The album opens with a 48-second spoken-word intro "I.D.", which is followed by the lead single "Feedback". "Feedback" is an electropop and dance-pop song which incorporates elements of Eurodance and hip-hop. Its lyrical composition is based on Jackson's sexual bravado, questioning the listener while responding with a chant of "sexy, sexy". The song's chorus compares her body to instruments such as a guitar and amplifier, using metaphors to demonstrate sexual climax. It's followed by "Luv", an electro-R&B song described as a "feel-good" clap-and-bounce track, in which Jackson relates a car crash to falling in love. "Rollercoaster", an electro-funk song, sees Jackson comparing feelings caused by her love interest to a rollercoaster. "Rock with U" is a pop, Euro disco, and house song recorded with the gay community in mind, as Jackson felt the necessity to do something for her gay fans, as well as the wider community members. Jackson said: "It's still classic me but with a different twist to it – a modern twist". Jim Farber from New York Daily News noted the song's riffs, which he considered greater when they first appeared in Madonna's song "Into the Groove" (1985). The song was compared to Jackson's brother Michael Jackson's "Rock with You" (1979), due to its disco themes. "Rock with U" also contains vocodered whispers and murmured vocals. On "2nite", Jackson is asking her partner to sexually please her.

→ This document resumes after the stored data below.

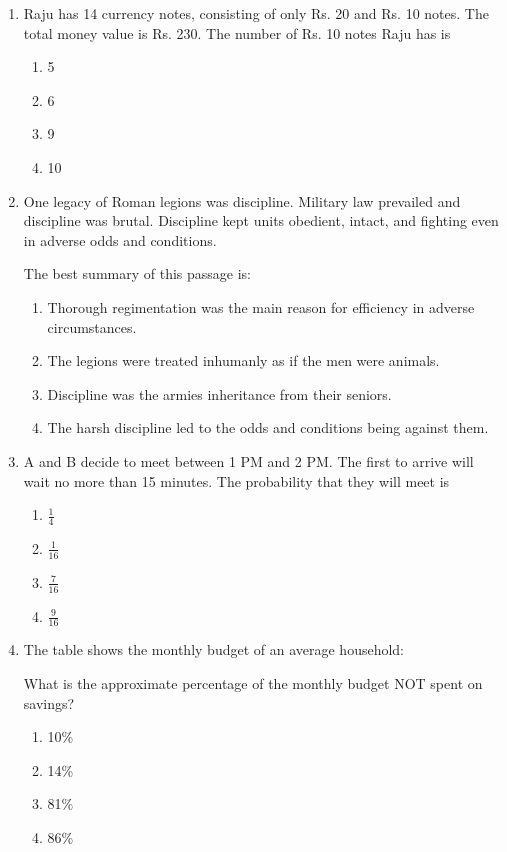 \documentclass[journal]{IEEEtran}
\numberwithin{equation}{enumi}
\numberwithin{figure}{enumi}
\begin{document}
\begin{enumerate}
\item
Raju has 14 currency notes, consisting of only Rs. 20 and Rs. 10 notes. The total money value is Rs. 230. The number of Rs. 10 notes Raju has is
\hfill{}
\begin{multicols}{4}
\begin{enumerate}
\item 5
\item 6
\item 9
\item 10
\end{enumerate}
\end{multicols}

\item
One legacy of Roman legions was discipline. Military law prevailed and discipline was brutal. Discipline kept units obedient, intact, and fighting even in adverse odds and conditions.

The best summary of this passage is:
\hfill{}
\begin{multicols}{2}
\begin{enumerate}
\item Thorough regimentation was the main reason for efficiency in adverse circumstances.
\item The legions were treated inhumanly as if the men were animals.
\item Discipline was the armies inheritance from their seniors.
\item The harsh discipline led to the odds and conditions being against them.
\end{enumerate}
\end{multicols}

\item
A and B decide to meet between 1 PM and 2 PM. The first to arrive will wait no more than 15 minutes. The probability that they will meet is
\hfill{}
\begin{multicols}{4}
\begin{enumerate}
\item \(\frac{1}{4}\)
\item \(\frac{1}{16}\)
\item \(\frac{7}{16}\)
\item \(\frac{9}{16}\)
\end{enumerate}
\end{multicols}

\item
The table shows the monthly budget of an average household:



What is the approximate percentage of the monthly budget NOT spent on savings?

\hfill{}
\begin{multicols}{4}
\begin{enumerate}
\item 10\%
\item 14\%
\item 81\%
\item 86\%
\end{enumerate}
\end{multicols}

\end{enumerate}
\end{document}
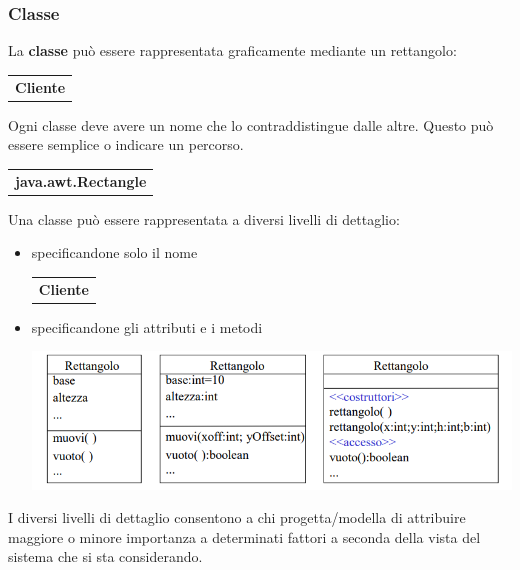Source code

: \documentclass{article}
\begin{document}
	\subsubsection{Classe}
	La \textbf{classe} può essere rappresentata graficamente mediante un rettangolo:
	\begin{center}
		\begin{tabular}{|c|}
		\hline
		\multirow{2}{*}{\textbf{Cliente}} \\
									\\ \hline
		\end{tabular}
	\end{center}
	Ogni classe deve avere un nome che lo contraddistingue dalle altre. Questo può essere semplice o indicare un percorso.
	\begin{center}
		\begin{tabular}{|c|}
		\hline
		\multirow{2}{*}{\textbf{java.awt.Rectangle}} \\
										  \\ \hline
		\end{tabular}
	\end{center}
	Una classe può essere rappresentata a diversi livelli di dettaglio:
	\begin{itemize}
		\item specificandone solo il nome
		\begin{center}
			\begin{tabular}{|c|}
				\hline
				\multirow{2}{*}{\textbf{Cliente}} \\
											\\ \hline
				\end{tabular}
		\end{center}
		\item specificandone gli attributi e i metodi
		\begin{center}
			\includegraphics[scale=0.6]{assets/uml_classi_attr_met.png}
		\end{center}
	\end{itemize}
	I diversi livelli di dettaglio consentono a chi progetta/modella di attribuire maggiore o minore importanza a determinati fattori a seconda della vista del sistema che si sta considerando.
\end{document}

"Can't B Good" is a soulful, "jazzy" R&B song about Jackson's relationship with Jermaine Dupri. "Never Letchu Go" was described by Andy Kellman from AllMusic as "a sweet, glistening ballad". Its lyrics see Jackson not wanting to end her relationship because she feels like her partner is "the one". "Greatest X" is an R&B ballad which, as its title suggests, is an open letter to Jackson's "greatest ex ever". "So Much Betta" samples "Daftendirekt" (1997) by Daft Punk and sees Jackson "tired of being number two" and trying to prove a man she's better for him than her rival. The song also contains vocodered vocals. Like "So Much Betta", "The 1" sees Jackson trying to convince her love interest she's "the one" for him. It features rapper Missy Elliott. "What's Ur Name" is an up-tempo electro-R&B song on which Jackson sings about meeting a man for the first time. After discussing the meaning of the term "discipline" in the interlude "The Meaning", Jackson begs her partner to "punish" her in "Discipline"; its lyrical themes include masturbation and sadomasochism. The album closes with "Curtains", an R&B song which sees Jackson putting on a show for her lover in the form of foreplay and filming it.

==Title and artwork==
The album was titled Discipline as an acknowledgment of Jackson's commitment, focus, and dedication to her career. Jackson stated: "I wanted to name the album Discipline because it has a lot of different meanings for me, but the most important would be work — to have done this for as long as I have ... And to have had the success that I've had — not excluding God by any means — but it takes a great deal of focus." However, in the album's title track, the title has a different meaning, as its lyrics see the protagonist asking her partner to discipline her for "being bad".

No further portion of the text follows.